THIRUVANANTHAPURAM: It’s not often that you get to see a rocket. But now you have the chance to gawk at one every day. All you have to do is travel along the Museum-Vellayambalam Road. The Institution of Engineers (IE), Kerala chapter, has erected on its campus a scale model of the Polar Satellite Launch Vehicle-XL (PSLV-XL), the rocket that placed India’s Moon and Mars missions in orbit.   The aluminium model, fabricated in Bangalore, is a gift from the Indian Space Research Organisation (ISRO), IE officials said.

 ‘’The only models of ISRO rockets in the city are in the campus of the Kerala State Science and Technology Museum (KSSTM). You have to go there to see them. Our campus is visible from the road, so everyone can see it,’’ said S R Vijayamohanakumar, IE Kerala chapter chairman and senior scientist with ISRO.

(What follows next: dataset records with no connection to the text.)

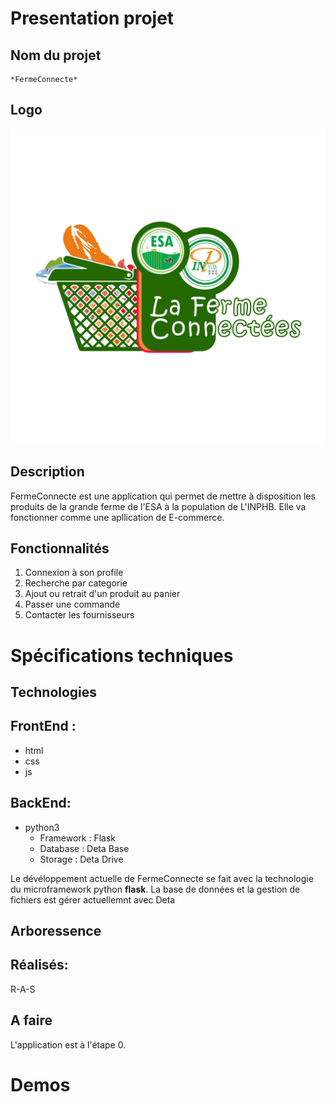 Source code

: # Presentation projet
## Nom du projet
	*FermeConnecte*
## Logo
![Logo de FermeConnecte](static/img/logo.png)
## Description

FermeConnecte est une application qui permet de mettre à disposition les produits de la grande ferme de l'ESA à la population de L'INPHB.
Elle va fonctionner comme une apllication de E-commerce.

## Fonctionnalités

1. Connexion à son profile
2. Recherche par categorie 
3. Ajout ou retrait d'un produit au panier 
4. Passer une commande 
5. Contacter les fournisseurs

# Spécifications techniques

## Technologies

FrontEnd :
----------
- html
- css
- js

BackEnd:
--------
- python3 
	+ Framework : Flask
	+ Database : Deta Base
	+ Storage : Deta Drive
	
Le dévéloppement actuelle de FermeConnecte se fait avec la technologie du microframework python **flask**.
La base de données et la gestion de fichiers est gérer actuellemnt avec Deta


## Arboressence



## Réalisés:
R-A-S
## A faire

L'application est à l'étape 0.

# Demos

 The PSLV-XL has one-fifth the height and diameter of an operational PSLV-XL. ‘’A real PSLV is 44 metres tall and weighs around 235 tonnes. Here the weight is just one tonne, so the weight is not to scale,’’ Vijayamohankumar said. The aluminium model was brought to Thiruvananthapuram in sections and assembled. It may be shorter than the original, but the model is still taller than the IE building!

 The maiden flight of the PSLV, in September 1993, was a failure. But since then, the technology has been honed to near-perfection. Today, with 25 straight successes, the PSLV is considered the ‘workhorse’ of ISRO. The PSLV-XL version first lifted off from Sriharikota spaceport on October 22, 2008, to put India’s Moon mission - Chandrayaan I - in orbit. Since then, it has been used five more times, most famously on November 5, 2013, for the Mars Orbiter Mission (MOM).

 But the PSLV is not the first ‘rocket’ at IE. IE has been the proud owner of a scale model of the Geosynchronous Satellite Launch Vehicle Mk-III (GSLV Mk-III), India’s heftiest rocket that is still in the making, for some time now. This particular model is merely 1/20th the size of the original, a real ‘mini’.